E’ certamente in nome di questo denso passato nelle politiche di pari opportunità che l’Europarlamento ha negli ultimi giorni detto no a una Banca Centrale Europea tutta al maschile. E’ stato espresso, infatti, un parere negativo alla candidatura del lussemburghese Yves Mersch come componente del Comitato esecutivo, in sostituzione dello spagnolo Gonzalez Paramo, arrivato a fine mandato. Il Consiglio direttivo dell’Euro Tower è composto di 22 persone, tutti uomini; l’assemblea di Strasburgo ha spiegato che il voto è la reazione dei deputati all’intransigenza del Consiglio di non voler rispettare l’equilibrio di genere all’interno di un’istituzione nevralgica per l’Europa; anche se il no è stato di stretta misura, i segnali si erano già avuti. Nelle audizioni degli ultimi due anni, fra cui l’italiano Mario Draghi, i parlamentari avevano posto la questione della mancata presenza femminile. Sharon Bowles, la lib-dem britannica, aveva spedito all’aula la raccomandazione di non dare il via libera alla nomina di Mersch, che avrebbe perpetuato una situazione inaccettabile.  La promotrice della campagna è stata invece l’europarlamentare francese Sylvie Goulard, che ha affermato come non sia più possibile ignorare la metà della popolazione europea, le donne. E ha affermato che è a disposizione di chi ne vuole tenere conto una lista di donne competenti per la Bce, mentre si sta pensando di organizzare un’audizione informale per dimostrarne le capacità. 

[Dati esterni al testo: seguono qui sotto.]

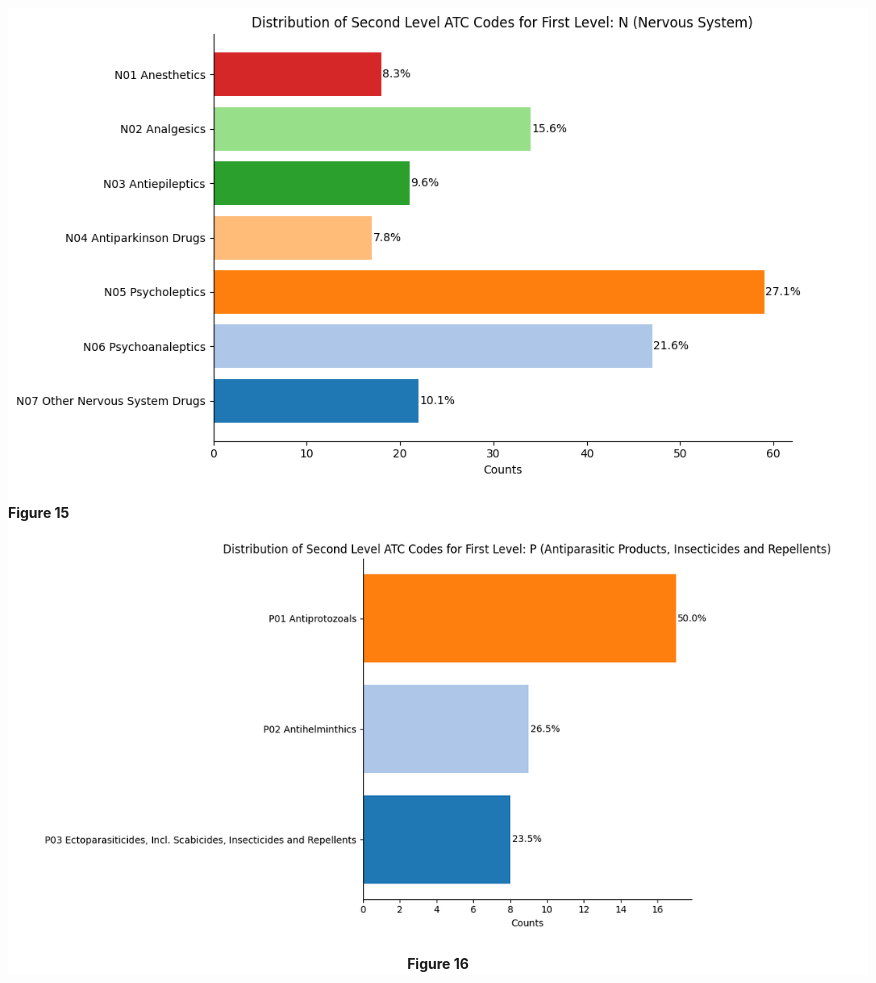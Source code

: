 <img src="../../figures/eda_atc/atc_level2_N.png" alt="atc_level2_N" width="800"/>
<p><b>Figure 15 </b></p>
</div>
<div align="center">
<img src="../../figures/eda_atc/atc_level2_P.png" alt="atc_level2_P" width="800"/>
<p><b>Figure 16 </b></p>
</div>
<div align="center">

(*) Docente di Storia delle Dottrine politiche e Referente Rettorale Pari Opportunità Università di Cassino e Lazio Meridionale
Presidente Associazione Nazionale Comitati Pari Opportunità (UniCpo)


Note

(1) F. Taricone, Una svolta decisiva: le politiche di pari opportunità, in Donne, politica, istituzioni. Percorso formativo all’Università di Cassino (2005-2006), Minturno, Caramanica, 2006.

(2) Ginevra Conti Odorisio, Ragione e tradizione. La questione femminile nel pensiero politico, Roma, Aracne, 2005, p. 239.

(3) Maria Luisa De Cristofaro, Il lavoro delle donne dalla protezione alla pari opportunità, in Gli studi sulle donne nelle Università: ricerca e trasformazione del sapere, a cura di G. Conti Odorisio, Napoli, Esi, 1988, p.142.